For some time now, several ISPs in UK have been lobbied by an advertising company called Phorm. The online advertising business generates a great deal of revenue and so it's easy to listen to riches and fortune when opportunity knocks. But is the potential opportunity worth the potential risk to privacy?
Phorm's technology is a tracking solution for ISPs that would enable the display of contextual advertisements. When ISP subscribers browse the web, their content will be "deep packet" scanned to gather information about their interests. Advertisement banners will then be selected based on those interests.
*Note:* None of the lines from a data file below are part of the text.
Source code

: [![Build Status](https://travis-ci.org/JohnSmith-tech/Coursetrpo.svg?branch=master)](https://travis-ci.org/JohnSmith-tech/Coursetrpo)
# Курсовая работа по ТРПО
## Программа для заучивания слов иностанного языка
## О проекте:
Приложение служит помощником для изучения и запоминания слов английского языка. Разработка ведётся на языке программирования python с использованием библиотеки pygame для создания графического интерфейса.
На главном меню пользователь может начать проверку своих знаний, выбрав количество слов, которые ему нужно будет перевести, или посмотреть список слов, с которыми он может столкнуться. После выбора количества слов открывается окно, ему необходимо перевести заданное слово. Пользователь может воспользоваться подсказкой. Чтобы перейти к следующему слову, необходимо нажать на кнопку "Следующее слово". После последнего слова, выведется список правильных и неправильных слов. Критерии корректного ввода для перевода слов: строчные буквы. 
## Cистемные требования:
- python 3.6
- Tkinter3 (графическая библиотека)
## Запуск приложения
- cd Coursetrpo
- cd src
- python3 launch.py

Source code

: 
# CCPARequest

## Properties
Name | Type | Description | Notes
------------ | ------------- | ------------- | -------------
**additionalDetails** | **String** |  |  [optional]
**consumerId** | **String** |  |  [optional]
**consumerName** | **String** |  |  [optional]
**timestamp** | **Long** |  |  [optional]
The effect is similar to most adware solutions today — except it's installed on your ISP instead of your home computer.
During the summer of 2007 a large UK ISP did a trial of Phorm's technology. Thousands of customers' browsing habits were monitored. Whether the information was used, stored or shared with Phorm is unclear. Currently no ISP has this technology in use, but several in UK have signed up as partners with Phorm.
Because the technology uses a cookie to identity each user, most antivirus vendors have the possibility of creating a signature and can wipe the tracks of monitored interests. Based on the descriptions of the deployment (opt-out) and the technology we lean towards creating such a detection signature for the cookie. The same stance has been given by many other security vendors and we all pull for a secure opt-in solution.
It has also come to our attention that Phorm was previously known as 121Media.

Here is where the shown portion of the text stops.